> WHAT THIS TASK INVOLVES: Could you please return each line of the data that has the word "объекта"?

- Opening Delimiter -

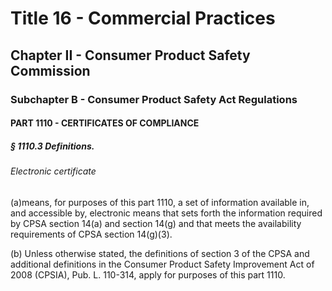 
# Title 16 - Commercial Practices
## Chapter II - Consumer Product Safety Commission
### Subchapter B - Consumer Product Safety Act Regulations
#### PART 1110 - CERTIFICATES OF COMPLIANCE
##### § 1110.3 Definitions.
###### Electronic certificate

(a)means, for purposes of this part 1110, a set of information available in, and accessible by, electronic means that sets forth the information required by CPSA section 14(a) and section 14(g) and that meets the availability requirements of CPSA section 14(g)(3).

(b) Unless otherwise stated, the definitions of section 3 of the CPSA and additional definitions in the Consumer Product Safety Improvement Act of 2008 (CPSIA), Pub. L. 110-314, apply for purposes of this part 1110.
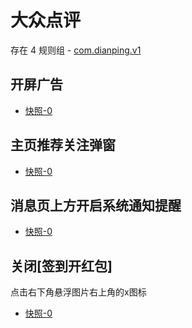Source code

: # 大众点评

存在 4 规则组 - [com.dianping.v1](/src/apps/com.dianping.v1.ts)

## 开屏广告

- [快照-0](https://gkd-kit.gitee.io/import/12726928)

## 主页推荐关注弹窗

- [快照-0](https://gkd-kit.gitee.io/import/12727011)

## 消息页上方开启系统通知提醒

- [快照-0](https://gkd-kit.gitee.io/import/12727070)

## 关闭[签到开红包]

点击右下角悬浮图片右上角的x图标

- [快照-0](https://gkd-kit.gitee.io/import/12727366)
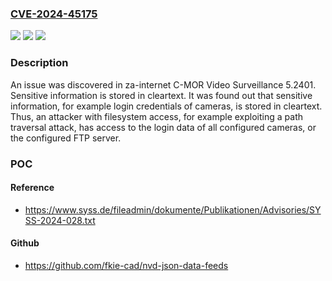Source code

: ### [CVE-2024-45175](https://cve.mitre.org/cgi-bin/cvename.cgi?name=CVE-2024-45175)
![](https://img.shields.io/static/v1?label=Product&message=n%2Fa&color=blue)
![](https://img.shields.io/static/v1?label=Version&message=n%2Fa&color=blue)
![](https://img.shields.io/static/v1?label=Vulnerability&message=n%2Fa&color=brighgreen)

### Description

An issue was discovered in za-internet C-MOR Video Surveillance 5.2401. Sensitive information is stored in cleartext. It was found out that sensitive information, for example login credentials of cameras, is stored in cleartext. Thus, an attacker with filesystem access, for example exploiting a path traversal attack, has access to the login data of all configured cameras, or the configured FTP server.

### POC

#### Reference
- https://www.syss.de/fileadmin/dokumente/Publikationen/Advisories/SYSS-2024-028.txt

#### Github
- https://github.com/fkie-cad/nvd-json-data-feeds

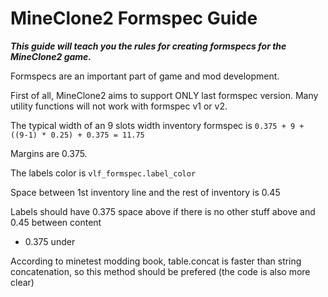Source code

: # MineClone2 Formspec Guide

**_This guide will teach you the rules for creating formspecs for the MineClone2 game._**

Formspecs are an important part of game and mod development.

First of all, MineClone2 aims to support ONLY last formspec version. Many utility functions will not work with formspec v1 or v2.

The typical width of an 9 slots width inventory formspec is `0.375 + 9 + ((9-1) * 0.25) + 0.375 = 11.75`

Margins are 0.375.

The labels color is `vlf_formspec.label_color`

Space between 1st inventory line and the rest of inventory is 0.45

Labels should have 0.375 space above if there is no other stuff above and 0.45 between content

- 0.375 under

According to minetest modding book, table.concat is faster than string concatenation, so this method should be prefered (the code is also more clear)

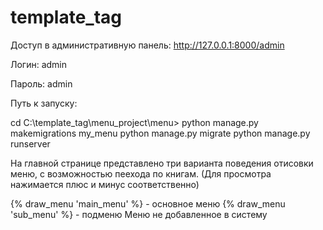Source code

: # template_tag

Доступ в административную панель: http://127.0.0.1:8000/admin

Логин: admin

Пароль: admin

Путь к запуску:

cd C:\template_tag\menu_project\menu> python manage.py makemigrations my_menu python manage.py migrate
python manage.py runserver

На главной странице представлено три варианта поведения отисовки меню, с возможностью пеехода по книгам. (Для просмотра нажимается плюс и минус соответственно)

{% draw_menu 'main_menu' %} - основное меню
{% draw_menu 'sub_menu' %} - подменю
Меню не добавленное в систему
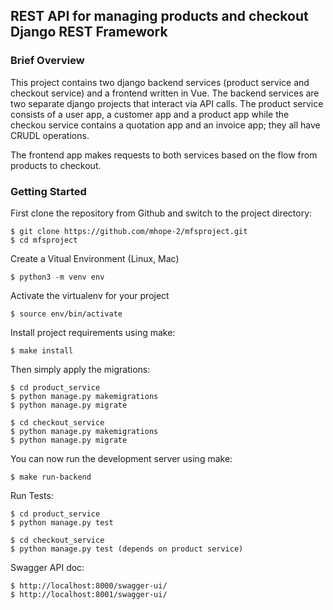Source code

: ## REST API for managing products and checkout Django REST Framework

### Brief Overview
This project contains two django backend services (product service and checkout service) and a frontend written in Vue. The backend services are two separate django projects that interact via API calls. The product service consists of a user app, a customer app and a product app while the checkou service contains a quotation app and an invoice app; they all have CRUDL operations.

The frontend app makes requests to both services based on the flow from products to checkout.


### Getting Started

First clone the repository from Github and switch to the project directory:

    $ git clone https://github.com/mhope-2/mfsproject.git
    $ cd mfsproject
    
Create a Vitual Environment (Linux, Mac)

    $ python3 -m venv env

Activate the virtualenv for your project

    $ source env/bin/activate
    
Install project requirements using make:

    $ make install
    
    
Then simply apply the migrations:

    $ cd product_service
    $ python manage.py makemigrations
    $ python manage.py migrate

    $ cd checkout_service
    $ python manage.py makemigrations
    $ python manage.py migrate

    

You can now run the development server using make:

    $ make run-backend

Run Tests:

    $ cd product_service
    $ python manage.py test

    $ cd checkout_service
    $ python manage.py test (depends on product service)


Swagger API doc:

    $ http://localhost:8000/swagger-ui/
    $ http://localhost:8001/swagger-ui/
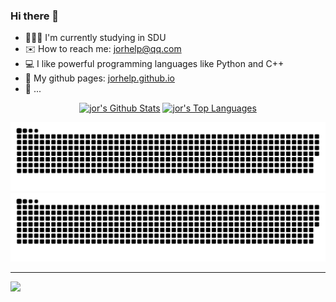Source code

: ### Hi there 👋

- 👩🏻‍🎓 I'm currently studying in SDU
- ✉️ How to reach me: jorhelp@qq.com
- 💻 I like powerful programming languages like Python and C++ 
- 🔭 My github pages: [jorhelp.github.io](https://jorhelp.github.io) 
- 🤔 ...


<div>
    <div align="center">
        <a href="#"><img alt="jor's Github Stats" src="https://github-readme-stats.vercel.app/api?username=jorhelp&show_icons=true&include_all_commits=true&count_private=true&theme=radical&hide_border=true" height="200"/></a>
        <a href="#"><img alt="jor's Top Languages" src="https://github-readme-stats.vercel.app/api/top-langs/?username=jorhelp&langs_count=10&layout=compact&theme=radical&hide_border=true" height="200"/></a>
        <br/>
    </div>
</div>



![github contribution grid snake animation](https://raw.githubusercontent.com/jorhelp/jorhelp/output/github-contribution-grid-snake-sissa.svg#gh-dark-mode-only)
![github contribution grid snake animation](https://raw.githubusercontent.com/jorhelp/jorhelp/output/github-contribution-grid-snake-sissa-white.svg#gh-light-mode-only)

<hr>

<img src="https://raw.githubusercontent.com/halfrost/halfrost/master/icons/header_.png">
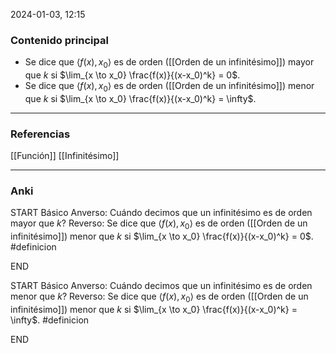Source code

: 2024-01-03, 12:15
### Contenido principal

- Se dice que $\langle f(x), x_0 \rangle$ es de orden ([[Orden de un infinitésimo]]) mayor que $k$ si $\lim_{x \to x_0} \frac{f(x)}{(x-x_0)^k} = 0$.
- Se dice que $\langle f(x), x_0 \rangle$ es de orden ([[Orden de un infinitésimo]]) menor que $k$ si $\lim_{x \to x_0} \frac{f(x)}{(x-x_0)^k} = \infty$.

--- 
### Referencias

[[Función]]
[[Infinitésimo]]

---
### Anki

START
Básico
Anverso: Cuándo  decimos que un infinitésimo es de orden mayor que $k$?
Reverso: Se dice que $\langle f(x), x_0 \rangle$ es de orden ([[Orden de un infinitésimo]]) menor que $k$ si $\lim_{x \to x_0} \frac{f(x)}{(x-x_0)^k} = 0$.
#definicion
<!--ID: 1704282479700-->
END

START
Básico
Anverso: Cuándo decimos que un infinitésimo es de orden menor que $k$?
Reverso: Se dice que $\langle f(x), x_0 \rangle$ es de orden ([[Orden de un infinitésimo]]) menor que $k$ si $\lim_{x \to x_0} \frac{f(x)}{(x-x_0)^k} = \infty$.
#definicion
<!--ID: 1704282449188-->
END

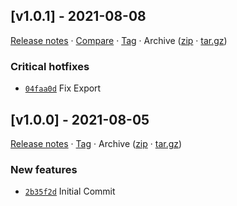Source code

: ## [v1.0.1] - 2021-08-08

[Release notes](https://github.com/kaaax0815/dastelefonbuchscraper/releases/tag/v1.0.1) · [Compare](https://github.com/kaaax0815/dastelefonbuchscraper/compare/v1.0.0...v1.0.1) · [Tag](https://github.com/kaaax0815/dastelefonbuchscraper/tree/v1.0.1) · Archive ([zip](https://github.com/kaaax0815/dastelefonbuchscraper/archive/v1.0.1.zip) · [tar.gz](https://github.com/kaaax0815/dastelefonbuchscraper/archive/v1.0.1.tar.gz))

### Critical hotfixes

- [`04faa0d`](https://github.com/kaaax0815/dastelefonbuchscraper/commit/04faa0d)  Fix Export

## [v1.0.0] - 2021-08-05

[Release notes](https://github.com/kaaax0815/dastelefonbuchscraper/releases/tag/v1.0.0) · [Tag](https://github.com/kaaax0815/dastelefonbuchscraper/tree/v1.0.0) · Archive ([zip](https://github.com/kaaax0815/dastelefonbuchscraper/archive/v1.0.0.zip) · [tar.gz](https://github.com/kaaax0815/dastelefonbuchscraper/archive/v1.0.0.tar.gz))

### New features

- [`2b35f2d`](https://github.com/kaaax0815/dastelefonbuchscraper/commit/2b35f2d)  Initial Commit

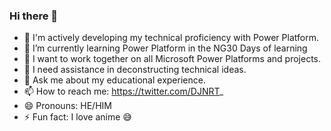 ### Hi there 👋


- 🔭 I'm actively developing my technical proficiency with Power Platform.
- 🌱 I’m currently learning Power Platform in the NG30 Days of learning
- 👯 I want to work together on all Microsoft Power Platforms and projects.
- 🤔 I need assistance in deconstructing technical ideas.
- 💬 Ask me about my educational experience.
- 📫 How to reach me: https://twitter.com/DJNRT_
- 😄 Pronouns: HE/HIM
- ⚡ Fun fact: I love anime 😅
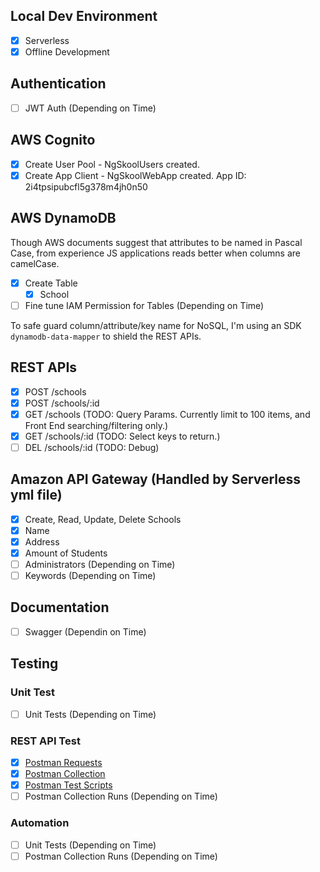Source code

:## Local Dev Environment

- [x] Serverless
- [x] Offline Development

## Authentication 

- [ ] JWT Auth (Depending on Time)

## AWS Cognito

- [x] Create User Pool - NgSkoolUsers created.
- [x] Create App Client - NgSkoolWebApp created. App ID: 2i4tpsipubcfl5g378m4jh0n50

## AWS DynamoDB

Though AWS documents suggest that attributes to be named in Pascal Case, from experience JS applications reads better when columns are camelCase.

- [x] Create Table
  - [x] School
- [ ] Fine tune IAM Permission for Tables (Depending on Time)

To safe guard column/attribute/key name for NoSQL, I'm using an SDK `dynamodb-data-mapper` to shield the REST APIs.

## REST APIs

- [x] POST /schools
- [x] POST /schools/:id
- [x] GET /schools      (TODO: Query Params. Currently limit to 100 items, and Front End searching/filtering only.)
- [x] GET /schools/:id  (TODO: Select keys to return.)
- [ ] DEL /schools/:id  (TODO: Debug)

## Amazon API Gateway (Handled by Serverless yml file)

- [x] Create, Read, Update, Delete Schools
- [x] Name
- [x] Address
- [x] Amount of Students
- [ ] Administrators (Depending on Time)
- [ ] Keywords (Depending on Time)

## Documentation 

- [ ] Swagger (Dependin on Time)

## Testing

### Unit Test

- [ ] Unit Tests (Depending on Time)

### REST API Test

- [x] [Postman Requests](./testing#postman-requrests)
- [x] [Postman Collection](./testing/#postman-collection)
- [x] [Postman Test Scripts](./testing/postman-test-scripts)
- [ ] Postman Collection Runs (Depending on Time)

### Automation

- [ ] Unit Tests (Depending on Time)
- [ ] Postman Collection Runs (Depending on Time)

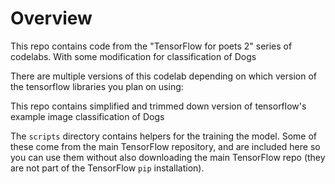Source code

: # Overview

This repo contains code from the "TensorFlow for poets 2" series of codelabs. With some modification for classification of Dogs

There are multiple versions of this codelab depending on which version 
of the tensorflow libraries you plan on using:



This repo contains simplified and trimmed down version of tensorflow's example image classification of Dogs


The `scripts` directory contains helpers for the training the model. Some of these come from the main TensorFlow repository, and are included here so you can use them without also downloading the main TensorFlow repo (they are not part of the TensorFlow `pip` installation).


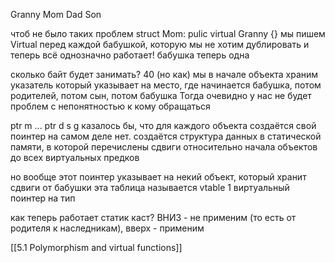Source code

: Granny
Mom Dad
Son

чтоб не было таких проблем
struct Mom: pulic virtual Granny {}
мы пишем Virtual перед каждой бабушкой, которую мы не хотим дублировать
и теперь всё однозначно работает! бабушка теперь одна

сколько байт будет занимать? 40 (но как)
мы в начале объекта храним указатель который указывает на место, где начинается бабушка, потом родителей, потом сын, потом бабушка
Тогда очевидно у нас не будет проблем с непонятностью к кому обращаться

ptr m ... ptr d s g
казалось бы, что для каждого объекта создаётся свой поинтер
на самом деле нет.
создаётся структура данных в статической памяти, в которой перечислены сдвиги относительно начала объектов до всех виртуальных предков

но вообще этот поинтер указывает на некий объект, который хранит сдвиги от бабушки
эта таблица называется vtable
1 виртуальный поинтер на тип 

как теперь работает статик каст?
ВНИЗ - не применим (то есть от родителя к наследникам), вверх - применим


[[5.1 Polymorphism and virtual functions]]
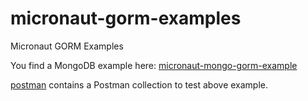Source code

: # micronaut-gorm-examples

Micronaut GORM Examples

You find a MongoDB example here: [micronaut-mongo-gorm-example](https://github.com/jeantessier/micronaut-mongo-gorm-example)

[postman](src/main/postman) contains a Postman collection to test above example.
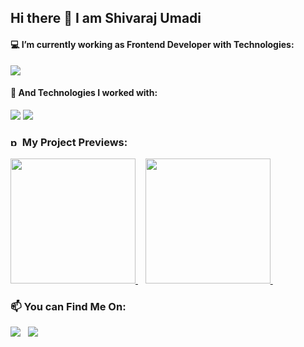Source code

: ## Hi there 👋 I am Shivaraj Umadi

#### 💻 I’m currently working as Frontend Developer with Technologies:
<img src="https://skillicons.dev/icons?i=react,nextjs,redux,js,html,css,bootstrap">

#### 💼 And Technologies I worked with:
<img src="https://skillicons.dev/icons?i=git,vim,nodejs,github,npm">
<img src="https://skillicons.dev/icons?i=flask,postgres,prisma,postman,docker,kubernetes">

### <img width="15" height="15" src="https://img.icons8.com/fluency/15/project-management--v1.png" alt="project-management--v1"/> My Project Previews:
<a href='https://github.com/shivau1208/Todo' alt='' >
  <img src='https://github.com/shivau1208/S-ToDo/assets/102743170/ce078b10-8294-475e-8f71-97bbeffdf80d' width='200' />
</a>&nbsp;&nbsp;
<a href='https://github.com/shivau1208/buymybeer' alt='' >
  <img src='https://github.com/user-attachments/assets/9498f131-2bf2-4315-99f9-1eb329849b7f' width='200' />
</a>&nbsp;&nbsp;


### 📫 You can Find Me On: 
<a href='https://www.linkedin.com/in/shivarajumadi/'><img src="https://skillicons.dev/icons?i=linkedin"></a>&nbsp;&nbsp;
<a href="mailto:shivumumadi@gmail.com" target="_blank" title="shivaraj Umadi" rel="noreferrer"><img src="https://skillicons.dev/icons?i=gmail"></a>
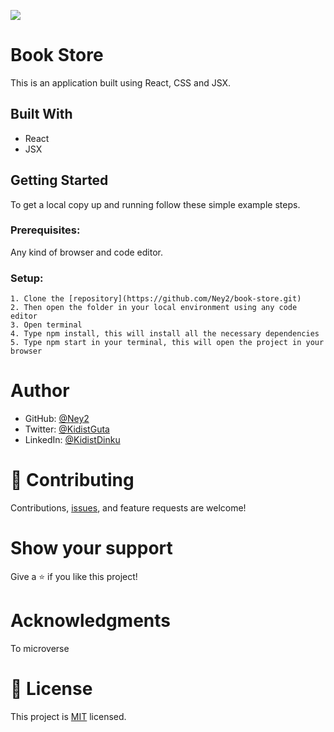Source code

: ![](https://img.shields.io/badge/Microverse-blueviolet)

# Book Store
This is an application built using React, CSS and JSX.

## Built With

- React
- JSX
 
## Getting Started

To get a local copy up and running follow these simple example steps.
### Prerequisites:

Any kind of browser and code editor.
### Setup:

    1. Clone the [repository](https://github.com/Ney2/book-store.git)
    2. Then open the folder in your local environment using any code editor
    3. Open terminal
    4. Type npm install, this will install all the necessary dependencies
    5. Type npm start in your terminal, this will open the project in your browser

# Author 

- GitHub: [@Ney2](https://github.com/Ney2)
- Twitter: [@KidistGuta](https://twitter.com/GutaKidist)
- LinkedIn: [@KidistDinku](https://www.linkedin.com/in/kidist-guta-014025183/)
# 🤝 Contributing
Contributions, [issues](https://github.com/Ney2/book-store/issues), and feature requests are welcome!

# Show your support
Give a ⭐️ if you like this project!

# Acknowledgments
To microverse
# 📝 License

This project is [MIT](https://github.com/Ney2/book-store/blob/dev/LICENSE) licensed.

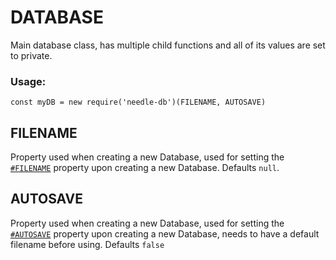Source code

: # DATABASE

Main database class, has multiple child functions and all of its values are set to private.

### Usage:

`const myDB = new require('needle-db')(FILENAME, AUTOSAVE)`

## FILENAME

Property used when creating a new Database, used for setting the [`#FILENAME`](https://github.com/NeedleChat/NeedleDB/blob/docs/docs/DATABASE/properties/%23FILENAME.md) property upon creating a new Database. Defaults `null`.

## AUTOSAVE

Property used when creating a new Database, used for setting the [`#AUTOSAVE`](https://github.com/NeedleChat/NeedleDB/blob/docs/docs/DATABASE/properties/%23AUTOSAVE.md) property upon creating a new Database, needs to have a default filename before using. Defaults `false`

- Closing Delimiter -

> TASK ANSWER:
мы в начале объекта храним указатель который указывает на место, где начинается бабушка, потом родителей, потом сын, потом бабушка
казалось бы, что для каждого объекта создаётся свой поинтер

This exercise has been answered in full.